# TasteNet-MNL 

El presente notebook busca replicar experimentos de los autores del paper de TasteNet-MNL con el uso de la librería Choice Learn de python.

Ventajas de utilizar la implementación de Choice Learn por sobre las implementaciones de los autores de los modelos:

- Escalabilidad

- Enfoque a los grandes volúmenes de datos

- Mantenimiento 

- Documentación

- Generalizacion

# TasteNet

The TasteNet model is available in Choice-Learn. Here is a small example on how it can be used.\
Following the paper, we will use it on the SwissMetro [2] dataset.

### Summary
- [Data Loading](#data-loading)
- [Model Parametrization](#model-parametrization)
- [Model Estimation](#model-estimation)
- [Estimated Tastes Analysis](#estimated-tastes-analysis)
- [References](#references)

In [None]:
import numpy as np
import pandas as pd

from choice_learn.datasets import load_swissmetro
from choice_learn.models.tastenet import TasteNet

In [None]:
# The preprocessing="tastenet" let us format the data just like in the paper
customers_id, dataset = load_swissmetro(preprocessing="tastenet", as_frame=False)

In [None]:
print("Items Features:", dataset.items_features_by_choice_names)
print("Shared Features:", dataset.shared_features_by_choice_names)
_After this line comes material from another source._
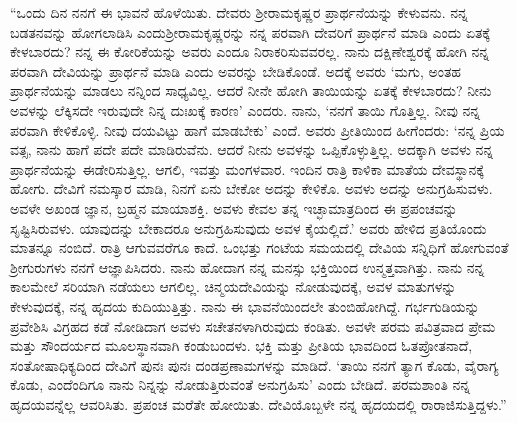 “ಒಂದು ದಿನ ನನಗೆ ಈ ಭಾವನೆ ಹೊಳೆಯಿತು. ದೇವರು ಶ‍್ರೀರಾಮಕೃಷ್ಣರ ಪ್ರಾರ್ಥನೆಯನ್ನು ಕೇಳುವನು. ನನ್ನ ಬಡತನವನ್ನು ಹೋಗಲಾಡಿಸಿ ಎಂದು\break ಶ‍್ರೀರಾಮಕೃಷ್ಣರನ್ನು ನನ್ನ ಪರವಾಗಿ ದೇವರಿಗೆ ಪ್ರಾರ್ಥನೆ ಮಾಡಿ ಎಂದು ಏತಕ್ಕೆ ಕೇಳಬಾರದು? ನನ್ನ ಈ ಕೋರಿಕೆಯನ್ನು ಅವರು ಎಂದೂ ನಿರಾಕರಿಸುವವರಲ್ಲ. ನಾನು ದಕ್ಷಿಣೇಶ್ವರಕ್ಕೆ ಹೋಗಿ ನನ್ನ ಪರವಾಗಿ ದೇವಿಯನ್ನು ಪ್ರಾರ್ಥನೆ ಮಾಡಿ ಎಂದು ಅವರನ್ನು ಬೇಡಿಕೊಂಡೆ. ಅದಕ್ಕೆ ಅವರು ‘ಮಗು, ಅಂತಹ ಪ್ರಾರ್ಥನೆಯನ್ನು ಮಾಡಲು ನನ್ನಿಂದ ಸಾಧ್ಯವಿಲ್ಲ. ಆದರೆ ನೀನೇ ಹೋಗಿ ತಾಯಿಯನ್ನು ಏತಕ್ಕೆ ಕೇಳಬಾರದು? ನೀನು ಅವಳನ್ನು ಲೆಕ್ಕಿಸದೇ ಇರುವುದೇ ನಿನ್ನ ದುಃಖಕ್ಕೆ ಕಾರಣ’ ಎಂದರು. ನಾನು, ‘ನನಗೆ ತಾಯಿ ಗೊತ್ತಿಲ್ಲ. ನೀವು ನನ್ನ ಪರವಾಗಿ ಕೇಳಿಕೊಳ್ಳಿ. ನೀವು ದಯವಿಟ್ಟು ಹಾಗೆ ಮಾಡಬೇಕು’ ಎಂದೆ. ಅವರು ಪ್ರೀತಿಯಿಂದ ಹೀಗೆಂದರು: ‘ನನ್ನ ಪ್ರಿಯ ವತ್ಸ, ನಾನು ಹಾಗೆ ಪದೇ ಪದೇ ಮಾಡಿರುವೆನು. ಆದರೆ ನೀನು ಅವಳನ್ನು ಒಪ್ಪಿಕೊಳ್ಳುತ್ತಿಲ್ಲ. ಅದಕ್ಕಾಗಿ ಅವಳು ನನ್ನ ಪ್ರಾರ್ಥನೆಯನ್ನು ಈಡೇರಿಸುತ್ತಿಲ್ಲ. ಆಗಲಿ, ಇವತ್ತು ಮಂಗಳವಾರ. ಇಂದಿನ ರಾತ್ರಿ ಕಾಳಿಕಾ ಮಾತೆಯ ದೇವಸ್ಥಾನಕ್ಕೆ ಹೋಗು. ದೇವಿಗೆ ನಮಸ್ಕಾರ ಮಾಡಿ, ನಿನಗೆ ಏನು ಬೇಕೋ ಅದನ್ನು ಕೇಳಿಕೊ. ಅವಳು ಅದನ್ನು ಅನುಗ್ರಹಿಸುವಳು. ಅವಳೇ ಅಖಂಡ ಜ್ಞಾನ, ಬ್ರಹ್ಮನ ಮಾಯಾಶಕ್ತಿ. ಅವಳು ಕೇವಲ ತನ್ನ ಇಚ್ಛಾಮಾತ್ರದಿಂದ ಈ ಪ್ರಪಂಚವನ್ನು ಸೃಷ್ಟಿಸಿರುವಳು. ಯಾವುದನ್ನು ಬೇಕಾದರೂ ಅನುಗ್ರಹಿಸುವುದು ಅವಳ ಕೈಯಲ್ಲಿದೆ.’ ಅವರು ಹೇಳಿದ ಪ್ರತಿಯೊಂದು ಮಾತನ್ನೂ ನಂಬಿದೆ. ರಾತ್ರಿ ಆಗುವವರೆಗೂ ಕಾದೆ. ಒಂಭತ್ತು ಗಂಟೆಯ ಸಮಯದಲ್ಲಿ ದೇವಿಯ ಸನ್ನಿಧಿಗೆ ಹೋಗುವಂತೆ ಶ‍್ರೀಗುರುಗಳು ನನಗೆ ಆಜ್ಞಾಪಿಸಿದರು. ನಾನು ಹೋದಾಗ ನನ್ನ ಮನಸ್ಸು ಭಕ್ತಿಯಿಂದ ಉನ್ಮತ್ತವಾಗಿತ್ತು. ನಾನು ನನ್ನ ಕಾಲಮೇಲೆ ಸರಿಯಾಗಿ ನಡೆಯಲು ಆಗಲಿಲ್ಲ. ಚಿನ್ಮಯದೇವಿಯನ್ನು ನೋಡುವುದಕ್ಕೆ, ಅವಳ ಮಾತುಗಳನ್ನು ಕೇಳುವುದಕ್ಕೆ, ನನ್ನ ಹೃದಯ ಕುದಿಯುತ್ತಿತ್ತು. ನಾನು ಈ ಭಾವನೆಯಿಂದಲೇ ತುಂಬಿಹೋಗಿದ್ದೆ. ಗರ್ಭಗುಡಿಯನ್ನು ಪ್ರವೇಶಿಸಿ ವಿಗ್ರಹದ ಕಡೆ ನೋಡಿದಾಗ ಅವಳು ಸಚೇತನಳಾಗಿರುವುದು ಕಂಡಿತು. ಅವಳೇ ಪರಮ ಪವಿತ್ರವಾದ ಪ್ರೇಮ ಮತ್ತು ಸೌಂದರ್ಯದ ಮೂಲಸ್ಥಾನವಾಗಿ ಕಂಡುಬಂದಳು. ಭಕ್ತಿ ಮತ್ತು ಪ್ರೀತಿಯ ಭಾವದಿಂದ ಓತಪ್ರೋತನಾದೆ, ಸಂತೋಷಾಧಿಕ್ಯದಿಂದ ದೇವಿಗೆ ಪುನಃ ಪುನಃ ದಂಡಪ್ರಣಾಮಗಳನ್ನು ಮಾಡಿದೆ. ‘ತಾಯಿ ನನಗೆ ತ್ಯಾಗ ಕೊಡು, ವೈರಾಗ್ಯ ಕೊಡು, ಎಂದೆಂದಿಗೂ ನಾನು ನಿನ್ನನ್ನು ನೋಡುತ್ತಿರುವಂತೆ ಅನುಗ್ರಹಿಸು’ ಎಂದು ಬೇಡಿದೆ. ಪರಮಶಾಂತಿ ನನ್ನ ಹೃದಯವನ್ನೆಲ್ಲ ಆವರಿಸಿತು. ಪ್ರಪಂಚ ಮರೆತೇ ಹೋಯಿತು. ದೇವಿಯೊಬ್ಬಳೇ ನನ್ನ ಹೃದಯದಲ್ಲಿ ರಾರಾಜಿಸುತ್ತಿದ್ದಳು.”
### Parametrización del modelo

Los elementos del conjunto de datos están ordenados: "TREN", "SM" y "CAR". Ahora podemos configurar los hiperparámetros del modelo TasteNet.
- **taste_net_layers:** lista del número de neuronas para cada capa en la red neuronal del sabor
- **taste_net_activation:** función de activación que se utilizará dentro de la red neuronal del gusto
- **items_features_by_choice_parametrization:** parametrización de los coeficientes estimados para las Características de los Artículos.
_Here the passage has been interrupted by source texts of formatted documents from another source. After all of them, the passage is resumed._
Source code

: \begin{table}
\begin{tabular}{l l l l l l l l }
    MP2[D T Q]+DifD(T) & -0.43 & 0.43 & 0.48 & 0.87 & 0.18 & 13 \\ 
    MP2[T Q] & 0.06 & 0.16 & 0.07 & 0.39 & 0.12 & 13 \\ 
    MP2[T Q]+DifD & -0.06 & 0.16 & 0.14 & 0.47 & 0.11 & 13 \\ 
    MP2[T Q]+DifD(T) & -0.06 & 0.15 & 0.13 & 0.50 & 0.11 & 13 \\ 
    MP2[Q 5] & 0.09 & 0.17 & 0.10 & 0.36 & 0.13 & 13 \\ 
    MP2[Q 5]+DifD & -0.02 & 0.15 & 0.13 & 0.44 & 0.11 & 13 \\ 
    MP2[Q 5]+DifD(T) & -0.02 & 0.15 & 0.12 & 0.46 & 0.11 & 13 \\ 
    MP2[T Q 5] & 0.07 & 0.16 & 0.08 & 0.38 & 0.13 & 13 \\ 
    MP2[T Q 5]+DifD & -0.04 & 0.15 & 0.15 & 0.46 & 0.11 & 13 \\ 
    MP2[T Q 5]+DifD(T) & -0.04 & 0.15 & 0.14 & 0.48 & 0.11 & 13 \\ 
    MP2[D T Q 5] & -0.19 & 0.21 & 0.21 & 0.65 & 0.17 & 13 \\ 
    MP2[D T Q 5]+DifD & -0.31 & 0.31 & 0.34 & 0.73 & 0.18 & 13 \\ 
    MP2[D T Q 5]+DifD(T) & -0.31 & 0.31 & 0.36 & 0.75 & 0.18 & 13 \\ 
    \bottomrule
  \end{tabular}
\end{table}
TasteNet utiliza las características del cliente (shared_features_by_choice) para estimar diferentes coeficientes que se multiplicarán con características alternativas (items_features_by_choice) para estimar la utilidad:
$$ U(alternativa) = \sum_{i \in características alternativas} f(NN_i(características del cliente)) \cdot i$$

Con $f$ una función de normalización que se puede utilizar para establecer algunas restricciones como la positividad.
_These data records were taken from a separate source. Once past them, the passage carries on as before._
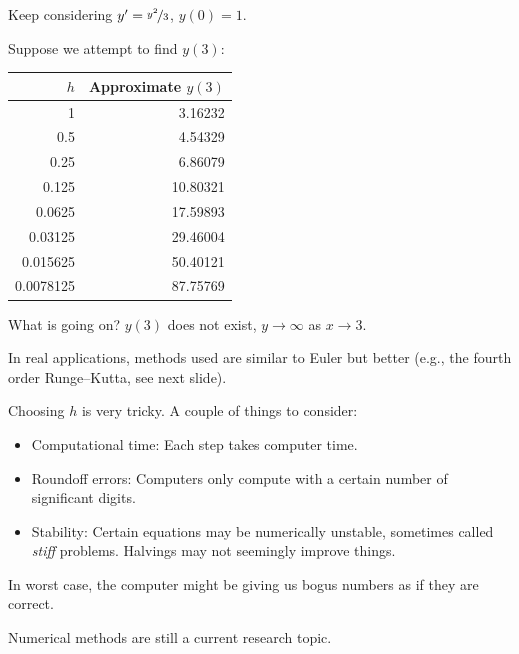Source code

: \documentclass[10pt,aspectratio=169]{beamer}
\begin{document}
\begin{frame}
Keep considering
\quad $y' = \nicefrac{y^2}{3}$, \quad $y(0) = 1$.

\medskip
\pause

Suppose we attempt to find $y(3)$:

\begin{center}
\begin{tabular}{@{}rr@{}}
\toprule
$h$ & Approximate $y(3)$ \\
\midrule
1        & 3.16232 \\
0.5      & 4.54329 \\
0.25     & 6.86079 \\
0.125    & 10.80321 \\
0.0625   & 17.59893 \\
0.03125  & 29.46004 \\
0.015625 & 50.40121 \\
0.0078125& 87.75769 \\
\bottomrule
\end{tabular}
\end{center}

\pause
What is going on? \pause $y(3)$ does not exist, \pause $y \to \infty$ as $x \to 3$.

\end{frame}

\begin{frame}

In real applications, methods used are similar to Euler
but better (e.g., the fourth order Runge--Kutta, see next slide).

\medskip
\pause

Choosing $h$ is very tricky.  A couple of things to consider:

\begin{itemize}
\item
\pause
Computational time: Each step takes computer time.
\item
\pause
Roundoff errors: Computers only compute with a certain number of
significant digits.
\item
\pause
Stability: Certain equations may be numerically unstable, sometimes
called \emph{stiff} problems.  Halvings may not seemingly improve things.
\end{itemize}

\medskip
\pause

In worst case, the computer might be giving us bogus numbers as if they are
correct.

\medskip
\pause

Numerical methods are still a current research topic.
\end{frame}
\end{document}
**items_features_by_choice_parametrization** describe la parametrización de cada característica alternativa y, por lo tanto, debe tener la misma forma, (3, 7) en nuestro caso. Los índices también deben coincidir.
- si el parámetro es flotante, el valor se utiliza directamente para multiplicar la característica correspondiente.
- si el parámetro es una cadena, indica qué función $f$ usar, lo que significa que usaremos la red neuronal de sabor para estimar un parámetro antes de usar $f$.

In [None]:
taste_net_layers = []
taste_net_activation = "relu"
items_features_by_choice_parametrization = [[-1., "-exp", "-exp", 0., "linear", 0., 0.],
                            [-1., "-exp", "-exp", "linear", 0., "linear", 0.],
                            [-1., "-exp", 0., 0., 0., 0., 0.]]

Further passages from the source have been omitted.